People & Events|
In Pennsylvania's coal fields, anthracite miners in 1900 had grown to become suspicious of anybody wearing a suit. They came to regard a well-dressed man as one who would be taking something away from them. So, in 1900, when they heard how 29-year-old John Mitchell, resplendent in his Prince Albert suit and jeweled ring, was going to be fighting to improve their lot, they may not have known what to think. But Mitchell knew what he was talking about. He could point to his own stooped shoulders as evidence that he knew well the horrors of the coal mines. Mitchell was only 12 when he himself went into the mines to work. Over time, he established himself as a union organizer and by 1898 was elected president of the fledgling United Mine Workers union.
"Johnnie Da Mitch," as he was known, faced an uphill battle in organizing a diverse and distrustful lot of men. Mine owners vowed to never recognize the union and exploited simmering ethnic prejudices to create dissension. By September 1900, though, conditions in the mines were so deplorable that Mitchell knew it was time to act. "We have reached the point where we must either advise the miners...to continue working under these unjust and tyrannical conditions or counsel a strike." Mitchell worked feverishly to organize 150,000 miners, each barely hanging on financially and fully dependent on the mining companies.
Mitchell's union was asking management for a 20% wage increase across the board.
Monday, September 17, was selected as the strike's start date. As the days stretched into weeks, fewer and fewer men could be found at work in the mines. While the general public sided with the miners, Mitchell knew this sentiment could change when colder weather and coal shortages arrived.
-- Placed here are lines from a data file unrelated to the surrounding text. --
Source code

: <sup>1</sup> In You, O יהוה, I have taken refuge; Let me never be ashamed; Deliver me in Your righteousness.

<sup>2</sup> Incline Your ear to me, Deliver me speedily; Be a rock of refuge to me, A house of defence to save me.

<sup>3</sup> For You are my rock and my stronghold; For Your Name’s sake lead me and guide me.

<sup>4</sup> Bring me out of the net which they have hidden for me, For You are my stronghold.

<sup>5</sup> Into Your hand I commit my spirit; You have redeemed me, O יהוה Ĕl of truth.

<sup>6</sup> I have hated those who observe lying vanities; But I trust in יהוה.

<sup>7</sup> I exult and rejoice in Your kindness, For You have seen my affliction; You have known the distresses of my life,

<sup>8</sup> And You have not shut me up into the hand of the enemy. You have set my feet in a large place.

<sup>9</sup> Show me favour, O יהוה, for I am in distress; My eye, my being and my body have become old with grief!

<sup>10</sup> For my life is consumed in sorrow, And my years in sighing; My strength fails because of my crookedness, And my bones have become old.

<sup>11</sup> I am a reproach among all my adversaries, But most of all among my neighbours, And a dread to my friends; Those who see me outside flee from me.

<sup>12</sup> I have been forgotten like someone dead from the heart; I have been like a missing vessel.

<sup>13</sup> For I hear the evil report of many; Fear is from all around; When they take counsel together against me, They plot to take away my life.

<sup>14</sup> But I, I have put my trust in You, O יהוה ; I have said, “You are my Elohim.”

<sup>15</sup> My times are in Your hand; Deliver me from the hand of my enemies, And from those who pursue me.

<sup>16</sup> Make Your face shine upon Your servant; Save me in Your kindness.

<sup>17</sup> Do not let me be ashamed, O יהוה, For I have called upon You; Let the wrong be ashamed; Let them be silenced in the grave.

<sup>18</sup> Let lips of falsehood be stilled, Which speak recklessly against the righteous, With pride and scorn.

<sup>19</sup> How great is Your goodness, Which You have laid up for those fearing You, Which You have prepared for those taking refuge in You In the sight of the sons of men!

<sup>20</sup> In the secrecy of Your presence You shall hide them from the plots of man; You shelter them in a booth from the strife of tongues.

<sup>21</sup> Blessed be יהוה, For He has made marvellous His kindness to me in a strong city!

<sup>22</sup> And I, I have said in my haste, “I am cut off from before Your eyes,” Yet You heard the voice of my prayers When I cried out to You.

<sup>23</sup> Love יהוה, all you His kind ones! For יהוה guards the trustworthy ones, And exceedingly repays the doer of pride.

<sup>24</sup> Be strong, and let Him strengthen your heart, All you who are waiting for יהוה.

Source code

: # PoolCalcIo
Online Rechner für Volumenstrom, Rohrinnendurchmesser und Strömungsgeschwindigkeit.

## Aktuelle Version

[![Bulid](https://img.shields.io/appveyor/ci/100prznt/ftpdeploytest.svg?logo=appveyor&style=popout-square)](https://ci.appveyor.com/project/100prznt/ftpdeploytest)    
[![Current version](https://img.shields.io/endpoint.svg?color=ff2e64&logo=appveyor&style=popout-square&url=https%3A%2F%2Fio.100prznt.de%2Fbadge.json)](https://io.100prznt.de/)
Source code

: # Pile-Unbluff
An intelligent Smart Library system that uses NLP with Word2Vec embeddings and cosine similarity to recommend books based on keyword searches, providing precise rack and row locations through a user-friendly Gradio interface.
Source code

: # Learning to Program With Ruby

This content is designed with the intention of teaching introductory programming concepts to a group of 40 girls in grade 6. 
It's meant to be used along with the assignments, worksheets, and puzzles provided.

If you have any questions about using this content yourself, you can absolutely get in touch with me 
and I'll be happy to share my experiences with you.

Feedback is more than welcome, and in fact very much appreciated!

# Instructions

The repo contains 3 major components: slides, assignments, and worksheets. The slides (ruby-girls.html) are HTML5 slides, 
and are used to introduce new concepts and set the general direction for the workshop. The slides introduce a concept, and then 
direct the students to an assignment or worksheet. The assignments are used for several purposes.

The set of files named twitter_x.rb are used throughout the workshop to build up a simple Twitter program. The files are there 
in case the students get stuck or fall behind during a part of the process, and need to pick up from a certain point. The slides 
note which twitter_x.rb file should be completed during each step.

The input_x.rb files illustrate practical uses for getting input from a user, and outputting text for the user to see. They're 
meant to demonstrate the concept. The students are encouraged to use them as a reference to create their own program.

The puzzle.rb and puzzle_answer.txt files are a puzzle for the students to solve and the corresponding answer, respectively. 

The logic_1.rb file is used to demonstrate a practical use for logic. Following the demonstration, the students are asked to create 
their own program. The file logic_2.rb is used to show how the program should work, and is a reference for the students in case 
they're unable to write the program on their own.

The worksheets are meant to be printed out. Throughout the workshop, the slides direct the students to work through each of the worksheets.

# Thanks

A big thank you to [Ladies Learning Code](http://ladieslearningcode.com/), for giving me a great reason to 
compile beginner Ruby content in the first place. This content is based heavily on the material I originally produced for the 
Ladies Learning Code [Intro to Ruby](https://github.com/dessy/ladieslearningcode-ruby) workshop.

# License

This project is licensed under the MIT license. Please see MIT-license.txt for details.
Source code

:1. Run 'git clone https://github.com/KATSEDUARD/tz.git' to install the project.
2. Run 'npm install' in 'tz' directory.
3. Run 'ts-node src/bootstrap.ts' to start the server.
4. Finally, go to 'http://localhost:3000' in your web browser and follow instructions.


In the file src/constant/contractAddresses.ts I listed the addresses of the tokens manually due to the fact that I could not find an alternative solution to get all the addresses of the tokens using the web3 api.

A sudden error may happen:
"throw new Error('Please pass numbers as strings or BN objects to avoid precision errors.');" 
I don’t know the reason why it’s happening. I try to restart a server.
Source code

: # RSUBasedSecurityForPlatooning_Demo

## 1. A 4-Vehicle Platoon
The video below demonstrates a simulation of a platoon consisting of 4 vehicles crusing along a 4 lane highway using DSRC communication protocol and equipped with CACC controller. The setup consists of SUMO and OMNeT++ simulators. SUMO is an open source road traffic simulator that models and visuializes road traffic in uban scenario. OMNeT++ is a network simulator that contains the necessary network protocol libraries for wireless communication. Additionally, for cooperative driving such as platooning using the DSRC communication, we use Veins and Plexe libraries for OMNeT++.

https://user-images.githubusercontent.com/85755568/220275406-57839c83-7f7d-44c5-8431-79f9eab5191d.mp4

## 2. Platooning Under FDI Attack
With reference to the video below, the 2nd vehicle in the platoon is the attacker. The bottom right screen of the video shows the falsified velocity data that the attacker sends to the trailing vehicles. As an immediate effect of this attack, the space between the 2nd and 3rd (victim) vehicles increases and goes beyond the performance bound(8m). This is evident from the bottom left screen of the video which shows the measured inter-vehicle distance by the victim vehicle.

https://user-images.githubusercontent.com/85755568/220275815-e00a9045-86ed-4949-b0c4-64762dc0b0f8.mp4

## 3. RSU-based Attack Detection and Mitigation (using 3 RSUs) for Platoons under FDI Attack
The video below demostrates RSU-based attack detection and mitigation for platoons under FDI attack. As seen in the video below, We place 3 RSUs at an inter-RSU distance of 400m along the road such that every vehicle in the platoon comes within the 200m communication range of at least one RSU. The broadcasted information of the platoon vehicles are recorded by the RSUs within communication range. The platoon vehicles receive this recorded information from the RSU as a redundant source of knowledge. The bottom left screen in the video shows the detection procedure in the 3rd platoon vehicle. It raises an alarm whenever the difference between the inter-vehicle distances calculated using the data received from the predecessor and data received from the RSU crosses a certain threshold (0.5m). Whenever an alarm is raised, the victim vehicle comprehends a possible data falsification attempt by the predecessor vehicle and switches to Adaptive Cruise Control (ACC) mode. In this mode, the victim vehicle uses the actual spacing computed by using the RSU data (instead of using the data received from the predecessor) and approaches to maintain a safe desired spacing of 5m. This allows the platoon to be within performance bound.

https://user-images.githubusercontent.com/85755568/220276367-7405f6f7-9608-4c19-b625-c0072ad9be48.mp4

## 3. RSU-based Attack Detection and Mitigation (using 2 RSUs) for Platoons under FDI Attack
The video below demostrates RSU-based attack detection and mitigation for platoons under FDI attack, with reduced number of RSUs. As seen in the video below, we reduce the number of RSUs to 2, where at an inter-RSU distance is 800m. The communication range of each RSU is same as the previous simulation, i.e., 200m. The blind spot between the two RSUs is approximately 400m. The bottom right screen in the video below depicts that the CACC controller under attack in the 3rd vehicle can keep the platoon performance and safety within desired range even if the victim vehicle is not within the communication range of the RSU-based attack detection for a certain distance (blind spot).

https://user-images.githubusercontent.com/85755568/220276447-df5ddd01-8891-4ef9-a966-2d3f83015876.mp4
With a presidential election less than 6 weeks away, the plight of the miners became a political issue. McKinley's "full-dinner pail" looked empty in light of the conditions endured by those at the bottom of the labor ladder. The President pressed for negotiations.
By late October, Johnny Mitchell had what he thought was a good deal. The coal companies had agreed to a 10% pay increase, but still refused to recognize the union. Ever a moderate, Mitchell advised union members to accept the offer. While falling short of its stated objectives, Mitchell declared that the strike was groundbreaking as the "most remarkable contest between labor and capital in the industrial history of our nation."